Since listening to another thought-provoking sermon this morning, I've been thinking all day about fear.  My fear.  It's true that I'm afraid of bats, carwashes, failure, and rejection; but I can easily identify my greatest fear at this moment in my life: fear of love.  Well, more specifically, fear of romantic love.  For the first time in my life, I've become so afraid of loving a man, I've simply removed myself from the dating arena entirely.  As one might guess, my fear is born from a bad experience (that may be the understatement of the year). 

Pastor Ken used an illustration of a seesaw with fear on one side and faith on the other.  But I found myself wrestling through an internal debate on this topic.  What does my faith in God have to do with being safe in a human love relationship?  After all, I wouldn't be dating God.  Humans are fallible, sinful creatures, and there's no guarantee that overcoming my fear would equate to a worthwhile relationship with another human.  It's not God's responsibility to plop me in the path of a Godly man.  Are we talking about trusting God to lead me to a person worthy of loving and worthy of loving me?  I don’t really believe it works that way.  At least it hasn’t before.  He didn’t lead me to that type of person before – several times in fact.  To be fair, when I met the men who ended up hurting me the most, I didn’t necessarily meet them under Godly circumstances or doing Godly things.  Except for the one I actually met at church.  But I digress...

I have this thing called freewill that enables me to make all sorts of decisions that will guide my encounters and decisions in life.  Likewise, other humans have freewill that determines their choices and behaviors.  Being a faithful Christian doesn't protect us from life's hurts. 

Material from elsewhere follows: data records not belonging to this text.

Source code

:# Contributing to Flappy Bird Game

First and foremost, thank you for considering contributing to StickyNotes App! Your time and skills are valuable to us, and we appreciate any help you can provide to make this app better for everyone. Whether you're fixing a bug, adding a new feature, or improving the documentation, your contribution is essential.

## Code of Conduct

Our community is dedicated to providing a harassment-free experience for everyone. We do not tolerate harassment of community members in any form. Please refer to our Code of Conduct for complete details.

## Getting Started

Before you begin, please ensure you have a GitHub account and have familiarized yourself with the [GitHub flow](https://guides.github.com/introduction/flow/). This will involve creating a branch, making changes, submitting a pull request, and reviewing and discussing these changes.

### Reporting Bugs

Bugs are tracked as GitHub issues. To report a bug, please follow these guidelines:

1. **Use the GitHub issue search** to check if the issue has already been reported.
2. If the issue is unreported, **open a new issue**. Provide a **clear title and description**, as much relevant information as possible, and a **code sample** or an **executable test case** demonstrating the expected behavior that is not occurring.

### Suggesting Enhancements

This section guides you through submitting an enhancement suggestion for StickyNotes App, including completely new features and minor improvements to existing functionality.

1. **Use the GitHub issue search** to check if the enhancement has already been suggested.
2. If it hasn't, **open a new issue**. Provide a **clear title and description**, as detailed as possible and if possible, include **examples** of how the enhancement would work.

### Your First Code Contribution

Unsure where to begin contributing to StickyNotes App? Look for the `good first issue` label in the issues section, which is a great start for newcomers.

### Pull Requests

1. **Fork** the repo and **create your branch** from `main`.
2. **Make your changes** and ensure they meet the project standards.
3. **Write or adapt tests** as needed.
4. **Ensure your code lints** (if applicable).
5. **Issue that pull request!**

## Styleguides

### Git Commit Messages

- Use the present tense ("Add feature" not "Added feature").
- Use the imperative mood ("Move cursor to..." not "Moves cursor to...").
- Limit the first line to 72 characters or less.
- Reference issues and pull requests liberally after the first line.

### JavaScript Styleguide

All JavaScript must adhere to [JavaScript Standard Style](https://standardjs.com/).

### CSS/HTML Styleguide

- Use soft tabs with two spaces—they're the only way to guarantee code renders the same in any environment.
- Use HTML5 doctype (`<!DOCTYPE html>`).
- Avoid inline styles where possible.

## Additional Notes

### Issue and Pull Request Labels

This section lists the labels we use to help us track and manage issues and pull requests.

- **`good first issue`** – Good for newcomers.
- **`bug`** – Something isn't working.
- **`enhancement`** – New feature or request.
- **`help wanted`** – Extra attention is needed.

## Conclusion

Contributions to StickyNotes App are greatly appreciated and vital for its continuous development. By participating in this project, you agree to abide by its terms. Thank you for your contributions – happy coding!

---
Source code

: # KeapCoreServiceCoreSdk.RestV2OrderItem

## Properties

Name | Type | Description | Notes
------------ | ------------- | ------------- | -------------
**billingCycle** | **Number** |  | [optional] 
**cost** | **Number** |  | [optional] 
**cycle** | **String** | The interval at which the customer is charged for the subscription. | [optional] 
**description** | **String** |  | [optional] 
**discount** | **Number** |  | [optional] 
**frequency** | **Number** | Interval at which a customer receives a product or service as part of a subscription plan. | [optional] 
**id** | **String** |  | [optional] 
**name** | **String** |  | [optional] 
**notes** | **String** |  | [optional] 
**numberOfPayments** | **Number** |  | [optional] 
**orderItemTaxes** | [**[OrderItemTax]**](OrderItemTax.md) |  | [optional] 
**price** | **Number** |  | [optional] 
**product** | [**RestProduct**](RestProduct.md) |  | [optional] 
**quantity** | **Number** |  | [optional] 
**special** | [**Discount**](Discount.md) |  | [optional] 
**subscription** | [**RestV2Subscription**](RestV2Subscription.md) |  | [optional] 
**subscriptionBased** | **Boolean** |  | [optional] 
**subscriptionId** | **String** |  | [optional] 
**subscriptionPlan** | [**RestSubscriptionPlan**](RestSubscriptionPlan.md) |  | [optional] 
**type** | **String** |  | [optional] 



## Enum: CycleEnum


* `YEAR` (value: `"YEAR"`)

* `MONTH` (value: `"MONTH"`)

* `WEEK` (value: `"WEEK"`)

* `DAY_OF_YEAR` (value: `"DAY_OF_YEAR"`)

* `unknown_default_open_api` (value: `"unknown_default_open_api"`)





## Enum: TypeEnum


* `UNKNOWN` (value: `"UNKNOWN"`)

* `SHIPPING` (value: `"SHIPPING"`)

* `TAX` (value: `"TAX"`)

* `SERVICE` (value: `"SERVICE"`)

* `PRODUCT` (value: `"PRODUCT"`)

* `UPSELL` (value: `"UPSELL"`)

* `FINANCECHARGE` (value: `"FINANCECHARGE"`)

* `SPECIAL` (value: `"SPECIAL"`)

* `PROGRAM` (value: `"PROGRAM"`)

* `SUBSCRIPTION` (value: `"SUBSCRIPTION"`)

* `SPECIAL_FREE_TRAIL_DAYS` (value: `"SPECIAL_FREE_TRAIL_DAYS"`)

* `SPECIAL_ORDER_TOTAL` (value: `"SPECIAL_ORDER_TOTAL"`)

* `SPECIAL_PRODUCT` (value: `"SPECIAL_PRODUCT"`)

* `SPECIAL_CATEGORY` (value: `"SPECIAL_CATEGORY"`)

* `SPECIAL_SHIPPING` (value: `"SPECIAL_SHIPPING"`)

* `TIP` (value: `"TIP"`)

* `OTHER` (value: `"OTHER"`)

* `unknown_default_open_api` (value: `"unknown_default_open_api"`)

So I’m back to the same question: how will my faith in God outweigh my fear of loving?  Since I have freewill and since God isn’t responsible for leading me to a good man, how does this work?  Or maybe it doesn’t look like that at all.  Maybe it looks like me loving God and enjoying my life whether someone is in it or not.  Maybe it has more to do with trusting God to help me with discernment.  I can already see the ways in which he has repeatedly shone His light on certain traits of certain people, making it impossible for me to continue in relationships with them.

I guess I've been wrestling with this, thinking that faith would cancel out bad things.  But I think Pastor Ken's point was not to equate the absence of fear with the guarantee of success.  Faith doesn't guarantee success.  But it does guarantee that we won't walk alone.  It gives us strength and courage, which enable us to take chances and even to deal with the inevitable failures and hurts that will come our way. 

"I am leaving you with a gift—peace of mind and heart.
And the peace I give is a gift the world cannot give.
So don’t be troubled or afraid." John 14:27

"This is my command—be strong and courageous!
Do not be afraid or discouraged.
For the Lord your God is with you wherever you go." Joshua 1:9

"But even if you suffer for doing what is right, God will reward you for it.
So don’t worry or be afraid of their threats." 1 Peter 3:14

Monday, October 1, 2012

Idolatry

When I was a kid learning The Ten Commandments, there were certain commandments that I glazed over with relief, feeling they would not ever be an issue for me.  Thou shalt have no other gods before me was one of them.  Certainly I don’t worship any other “god” in the way I might worship God at church or pray to God.  But the term “worship” is a slippery slope.  Idolatry is part of the ice on that slippery slope.

If we’re not careful, we may find ourselves in a one dimensional relationship with another being or even a thing that borders on idolatry or worship.  I’m sure you can think of people you’ve known who had that sort of relationship with their expensive sports car, with their spoiled pet, or with another person, even a celebrity.  Inevitably, that object of “worship” fails us in some way, whether it be by death, destruction, or its absence from our life.  We find ourselves devastated, searching for the elusive North on our internal compass.  Maybe we allow another person to get away with behaviors for which we would hold others accountable.  Perhaps we make excuses to justify our idol’s place on a pedestal?

Yesterday, I read a status update on Jason Aldean’s Facebook page in which he apologized for his recent “inappropriate behavior” which involved “drinking too much” and “embarrassing” himself and his family.  The photos that had been published showed him kissing and intimately touching a woman who was not his wife and the mother of his two daughters.  For the most part, the fan reactions have been forgiving and supportive.  I wonder how forgiving and supportive those same people would be if it was their husband or their father or their sister’s husband or their daughter’s husband who behaved that way?  I suspect they might be more condemning of such behavior if it hit a little closer to home.

I felt personally disappointed when I read the news reports and saw the photos.  I’m a huge fan of Jason Aldean’s and just recently saw him in concert for the second time.  I had to ask myself – if I’m just a fan of his music, why do I have any personal expectations regarding his behavior?  Another artist of whom I’m a fan is Prince, who once pointed out that he doesn’t like the term “fan” because it is short for fanatic.  So, while I don’t have a shrine to Jason Aldean and I don’t attend weekly services to praise him, maybe I need to let go of the idea that there are any among The Ten Commandments that don’t apply to me.